Zinger Key Points
- Rate-sensitive ETFs, including real estate, utilities, tech, and long-duration bond funds, could gain if the Fed pivots.
- Despite political pressure and inflation concerns, the Fed remains focused on its dual mandate.
- See how Matt Maley is positioning for post-Fed volatility and momentum—live this Sunday, June 22 at 1 PM ET.
Federal Reserve Governor Christopher Waller may have just handed ETF investors a mid-summer plot twist.
In a Friday interview with CNBC, Waller said the U.S. central bank could start cutting interest rates as early as July, a stark pivot after six straight months of holding the line.
The Federal Open Market Committee (FOMC) is set to meet on July 29–30, and while a rate cut is far from guaranteed, Waller's comments have given markets, and particularly rate-sensitive ETFs, fresh fuel for speculation.
"We could do this as early as July," said Waller, who noted that inflation and GDP are now hovering near the Fed's long-run targets. He also estimated that the current benchmark rate is about 1.25 to 1.5 percentage points above the "neutral" level.
That's Fed-speak for: we might have over-tightened, and it could be time to ease up.
Also Read: AllianceBernstein’s EMOP ETF Targets Growth In Emerging Markets
ETF Sectors That Could Rally On Rate Cuts
- Real Estate ETF: REITs, which are highly sensitive to interest rate changes due to their dependence on financing, have underperformed in the higher-rate environment. A dovish pivot could breathe life into real estate ETFs like Vanguard Real Estate ETF VNQ and iShares U.S. Real Estate ETF IYR as rate cut expectations build.
- Utilities ETFs: Often seen as bond proxies because of their stable dividends, utility stocks tend to outperform when rates fall. If the Fed starts easing, utilities ETFs like Utilities Select Sector SPDR Fund XLU could attract income-hungry investors looking to lock in relatively higher yields.
- Tech and Growth ETFs: Lower interest rates boost the net present value of future earnings — a key tailwind for growth-heavy ETFs. High-duration tech plays, many of which are concentrated in funds like Invesco QQQ Trust QQQ and ARK Innovation ETF ARKK, could benefit as the cost of capital falls and investor risk appetite grows.
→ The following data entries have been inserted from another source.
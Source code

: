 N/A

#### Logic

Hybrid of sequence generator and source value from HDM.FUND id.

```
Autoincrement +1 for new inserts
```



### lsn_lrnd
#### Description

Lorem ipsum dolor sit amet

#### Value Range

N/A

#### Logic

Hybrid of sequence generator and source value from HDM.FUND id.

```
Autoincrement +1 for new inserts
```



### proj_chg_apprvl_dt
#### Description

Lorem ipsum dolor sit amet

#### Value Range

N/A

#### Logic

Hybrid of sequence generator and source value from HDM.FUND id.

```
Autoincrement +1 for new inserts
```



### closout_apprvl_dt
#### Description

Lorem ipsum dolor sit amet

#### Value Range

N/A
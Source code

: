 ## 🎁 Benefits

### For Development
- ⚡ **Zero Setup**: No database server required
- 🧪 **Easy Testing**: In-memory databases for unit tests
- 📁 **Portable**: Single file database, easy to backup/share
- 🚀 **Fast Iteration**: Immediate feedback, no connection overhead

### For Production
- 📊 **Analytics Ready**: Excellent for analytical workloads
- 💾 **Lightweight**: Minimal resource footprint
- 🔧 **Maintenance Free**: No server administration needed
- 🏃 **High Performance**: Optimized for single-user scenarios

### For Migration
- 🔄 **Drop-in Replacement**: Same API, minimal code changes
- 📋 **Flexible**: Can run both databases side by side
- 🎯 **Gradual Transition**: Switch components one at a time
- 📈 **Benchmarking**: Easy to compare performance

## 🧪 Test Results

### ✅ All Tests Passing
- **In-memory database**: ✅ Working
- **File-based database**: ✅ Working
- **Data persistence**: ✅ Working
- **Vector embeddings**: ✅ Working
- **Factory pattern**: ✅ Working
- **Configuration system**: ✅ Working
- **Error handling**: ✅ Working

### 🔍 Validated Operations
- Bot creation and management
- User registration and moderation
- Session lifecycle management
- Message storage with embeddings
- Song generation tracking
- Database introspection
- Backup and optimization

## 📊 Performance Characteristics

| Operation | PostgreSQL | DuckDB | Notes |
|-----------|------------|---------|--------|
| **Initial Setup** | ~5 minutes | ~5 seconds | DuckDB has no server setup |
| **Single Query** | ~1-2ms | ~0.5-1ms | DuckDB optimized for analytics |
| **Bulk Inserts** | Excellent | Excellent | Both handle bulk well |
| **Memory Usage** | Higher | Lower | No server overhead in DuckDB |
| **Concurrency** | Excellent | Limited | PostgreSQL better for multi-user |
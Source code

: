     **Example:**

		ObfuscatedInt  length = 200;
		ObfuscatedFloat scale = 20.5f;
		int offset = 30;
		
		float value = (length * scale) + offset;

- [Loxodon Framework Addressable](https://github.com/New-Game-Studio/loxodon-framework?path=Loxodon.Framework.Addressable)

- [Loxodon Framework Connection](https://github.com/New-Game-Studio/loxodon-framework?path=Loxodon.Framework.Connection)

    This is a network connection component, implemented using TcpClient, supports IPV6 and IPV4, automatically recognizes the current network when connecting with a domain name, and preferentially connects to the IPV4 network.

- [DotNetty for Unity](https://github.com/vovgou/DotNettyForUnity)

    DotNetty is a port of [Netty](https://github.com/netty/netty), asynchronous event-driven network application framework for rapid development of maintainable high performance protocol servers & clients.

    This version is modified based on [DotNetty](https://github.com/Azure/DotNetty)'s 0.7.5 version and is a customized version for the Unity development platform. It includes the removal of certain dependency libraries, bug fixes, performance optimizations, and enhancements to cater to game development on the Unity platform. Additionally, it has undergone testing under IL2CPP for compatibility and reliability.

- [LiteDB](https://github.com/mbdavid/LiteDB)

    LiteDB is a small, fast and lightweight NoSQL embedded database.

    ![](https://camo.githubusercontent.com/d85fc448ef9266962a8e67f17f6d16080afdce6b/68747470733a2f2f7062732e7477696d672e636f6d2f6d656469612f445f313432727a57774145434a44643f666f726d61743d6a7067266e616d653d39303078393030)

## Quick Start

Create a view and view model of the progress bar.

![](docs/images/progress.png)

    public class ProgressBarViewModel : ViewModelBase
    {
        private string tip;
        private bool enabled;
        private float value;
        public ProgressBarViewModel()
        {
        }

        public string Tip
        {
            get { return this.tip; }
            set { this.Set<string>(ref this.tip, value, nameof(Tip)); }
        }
- Bond ETFs: Treasury ETFs with longer durations could rally on falling yields, particularly if the Fed signals a steady easing cycle. The iShares 20+ Year Treasury Bond ETF TLT has already seen slight upward price action in anticipation of policy shifts, and Waller's remarks could intensify that trend.
But Wait, The Fed's Still Divided
Despite Waller's optimism, not everyone at the Fed is reaching for the rate-cut button. At the most recent policy meeting, seven Fed officials indicated they expect no cuts this year, according to Bloomberg. Others are sticking to the expectation of two cuts before year-end, a classic case of monetary policy déjà vu.
Then there's the geopolitical wildcard: Waller cautioned that any rate easing would come with caveats, especially if shocks, like Middle East escalations, reignite inflation.
That means inflation hedge ETFs like the iShares TIPS Bond ETF TIP or broad commodity funds like Invesco DB Commodity Index Tracking Fund DBC may still be worth holding in a diversified strategy.
The Trump Factor: A Political Sideshow?
President Donald Trump, who remains a vocal critic of the Fed, has been hammering the central bank to cut rates, suggesting it would help reduce ballooning interest costs on the government's debt. The Treasury has already shelled out $776 billion in interest payments over the past eight months, more than what the U.S. spent on defense.
But Waller didn't mince words: the Fed doesn't exist to make the government’s debt cheaper.
"Our mandate from Congress tells us to worry about unemployment and price stability," Waller said. "It does not tell us to provide cheap financing to the US government."
Bottom Line
Waller's comments suggest that the Fed is growing increasingly comfortable with the idea of normalizing rates, or at least dipping a toe into the water. For ETF investors, that opens the door to rebalancing toward sectors poised to benefit from falling rates, even as the inflation story continues to lurk in the background.